## Goal of the exercise
Reproduce every record below exactly as written, but leave out any pictures.

──────

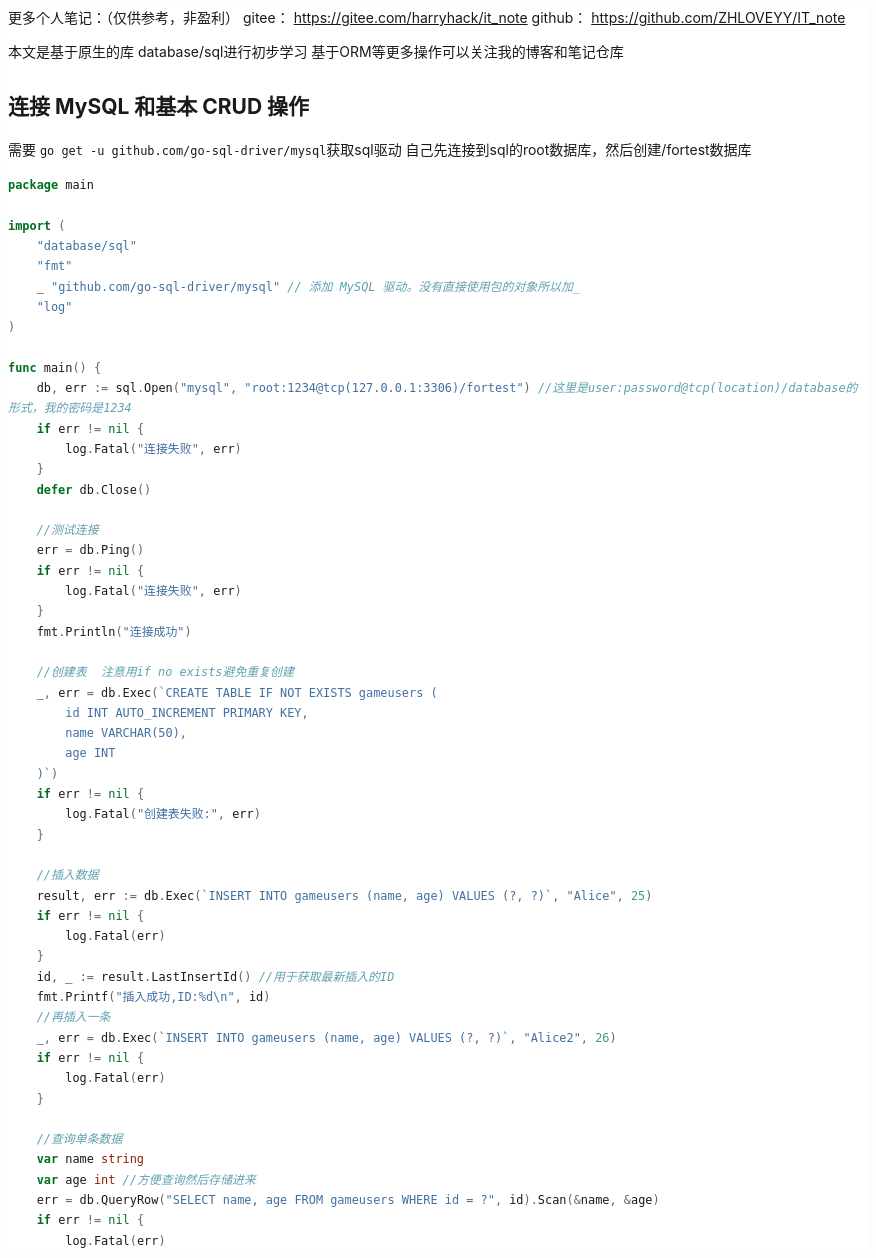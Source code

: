更多个人笔记：（仅供参考，非盈利）
gitee： https://gitee.com/harryhack/it_note
github： https://github.com/ZHLOVEYY/IT_note

本文是基于原生的库 database/sql进行初步学习
基于ORM等更多操作可以关注我的博客和笔记仓库
## 连接 MySQL 和基本 CRUD 操作
需要 `go get -u github.com/go-sql-driver/mysql`获取sql驱动
自己先连接到sql的root数据库，然后创建/fortest数据库

``` Go
package main

import (
	"database/sql"
	"fmt"
	_ "github.com/go-sql-driver/mysql" // 添加 MySQL 驱动。没有直接使用包的对象所以加_
	"log"
)

func main() {
	db, err := sql.Open("mysql", "root:1234@tcp(127.0.0.1:3306)/fortest") //这里是user:password@tcp(location)/database的形式，我的密码是1234
	if err != nil {
		log.Fatal("连接失败", err)
	}
	defer db.Close()

	//测试连接
	err = db.Ping()
	if err != nil {
		log.Fatal("连接失败", err)
	}
	fmt.Println("连接成功")

	//创建表  注意用if no exists避免重复创建
	_, err = db.Exec(`CREATE TABLE IF NOT EXISTS gameusers (
        id INT AUTO_INCREMENT PRIMARY KEY,
        name VARCHAR(50),
        age INT
    )`)
	if err != nil {
		log.Fatal("创建表失败:", err)
	}

	//插入数据
	result, err := db.Exec(`INSERT INTO gameusers (name, age) VALUES (?, ?)`, "Alice", 25)
	if err != nil {
		log.Fatal(err)
	}
	id, _ := result.LastInsertId() //用于获取最新插入的ID
	fmt.Printf("插入成功,ID:%d\n", id)
	//再插入一条
	_, err = db.Exec(`INSERT INTO gameusers (name, age) VALUES (?, ?)`, "Alice2", 26)
	if err != nil {
		log.Fatal(err)
	}

	//查询单条数据
	var name string
	var age int //方便查询然后存储进来
	err = db.QueryRow("SELECT name, age FROM gameusers WHERE id = ?", id).Scan(&name, &age)
	if err != nil {
		log.Fatal(err)
```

──────

## Reply to the task
Source code

:更多个人笔记：（仅供参考，非盈利）
gitee： https://gitee.com/harryhack/it_note
github： https://github.com/ZHLOVEYY/IT_note

本文是基于原生的库 database/sql进行初步学习
基于ORM等更多操作可以关注我的博客和笔记仓库
## 连接 MySQL 和基本 CRUD 操作
需要 `go get -u github.com/go-sql-driver/mysql`获取sql驱动
自己先连接到sql的root数据库，然后创建/fortest数据库

``` Go
package main

import (
	"database/sql"
	"fmt"
	_ "github.com/go-sql-driver/mysql" // 添加 MySQL 驱动。没有直接使用包的对象所以加_
	"log"
)

func main() {
	db, err := sql.Open("mysql", "root:1234@tcp(127.0.0.1:3306)/fortest") //这里是user:password@tcp(location)/database的形式，我的密码是1234
	if err != nil {
		log.Fatal("连接失败", err)
	}
	defer db.Close()

	//测试连接
	err = db.Ping()
	if err != nil {
		log.Fatal("连接失败", err)
	}
	fmt.Println("连接成功")

	//创建表  注意用if no exists避免重复创建
	_, err = db.Exec(`CREATE TABLE IF NOT EXISTS gameusers (
        id INT AUTO_INCREMENT PRIMARY KEY,
        name VARCHAR(50),
        age INT
    )`)
	if err != nil {
		log.Fatal("创建表失败:", err)
	}

	//插入数据
	result, err := db.Exec(`INSERT INTO gameusers (name, age) VALUES (?, ?)`, "Alice", 25)
	if err != nil {
		log.Fatal(err)
	}
	id, _ := result.LastInsertId() //用于获取最新插入的ID
	fmt.Printf("插入成功,ID:%d\n", id)
	//再插入一条
	_, err = db.Exec(`INSERT INTO gameusers (name, age) VALUES (?, ?)`, "Alice2", 26)
	if err != nil {
		log.Fatal(err)
	}

	//查询单条数据
	var name string
	var age int //方便查询然后存储进来
	err = db.QueryRow("SELECT name, age FROM gameusers WHERE id = ?", id).Scan(&name, &age)
	if err != nil {
		log.Fatal(err)
```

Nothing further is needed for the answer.